I’ve been glad to see a lot of people recommending Nassim Nicholas Taleb’s books in the wake of the current financial crisis, since The Black Swan and Fooled by Randomness constitute a huge proportion of the things I’ve ever read about finance and banking. Chris Dillow makes a provocative point about this:
Everyone seems to be hailing Nassim Nicholas Taleb as the man who saw the crisis coming. I have a problem with this. It’s not that what Taleb says about risk is wrong. Quite the opposite. It just strikes me as trivially true.
We’ve known for ages that returns are non-Gaussian, that extreme events are more common than a normal distribution predicts, and that risk can’t be quantified simply, if at all. The Black Swan, then, was just an entertaining if a little egocentric way of telling us what we already knew.
So, when I read in it (p43) that bankers “are not conservative at all; just phenomenally skilled at self-deception by burying the possibility of a large, devastating, loss under the rug” I thought: “But surely they’ve learnt from statistics and experience by now. Their risk management can’t be as terrible as Taleb claims. I know bosses are stupid, but they can‘t be this gibberingly, imbecilically, carpet-chewingly, moronically cretinous, can they?” I suspect most economists thought my way.

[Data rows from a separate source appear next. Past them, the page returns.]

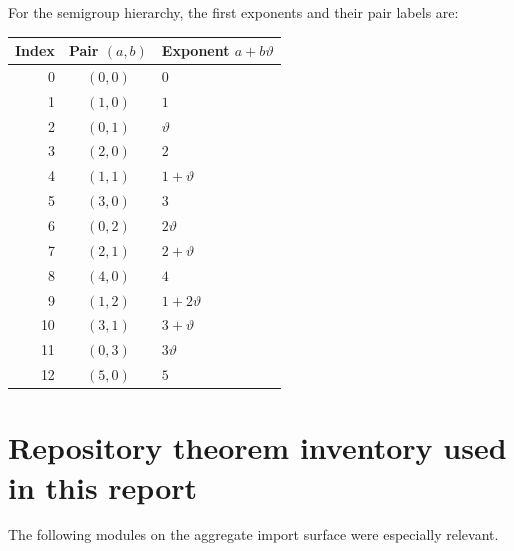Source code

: \documentclass[11pt,oneside]{article}
\theoremstyle{definition}
\theoremstyle{remark}
\newcommand{\thetaq}{\vartheta}
\begin{document}
For the semigroup hierarchy, the first exponents and their pair labels are:
\begin{center}
\small
\begin{tabular}{rcl}
\toprule
Index & Pair $(a,b)$ & Exponent $a+b\thetaq$ \\
\midrule
0 & $(0,0)$ & $0$ \\
1 & $(1,0)$ & $1$ \\
2 & $(0,1)$ & $\thetaq$ \\
3 & $(2,0)$ & $2$ \\
4 & $(1,1)$ & $1+\thetaq$ \\
5 & $(3,0)$ & $3$ \\
6 & $(0,2)$ & $2\thetaq$ \\
7 & $(2,1)$ & $2+\thetaq$ \\
8 & $(4,0)$ & $4$ \\
9 & $(1,2)$ & $1+2\thetaq$ \\
10 & $(3,1)$ & $3+\thetaq$ \\
11 & $(0,3)$ & $3\thetaq$ \\
12 & $(5,0)$ & $5$ \\
\bottomrule
\end{tabular}
\end{center}

\section{Repository theorem inventory used in this report}
\label{app:inventory}

The following modules on the aggregate import surface were especially relevant.
\end{document}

It looks like we were wrong and Taleb right.
But this isn’t because Taleb had any great insights into the nature of risk. It‘s because he thought banks‘ risk managers were idiots, whilst economists didn’t think so – not even me.
This is why I think Fooled by Randomness is probably more relevant than The Black Swan even though Swan is a bit more on-point. Randomness goes into some detail about how it is that a bunch of people who seem smart and accomplished, and are often hailed as smart and accomplished, might actually just be idiots who’ve been riding a wave of good luck.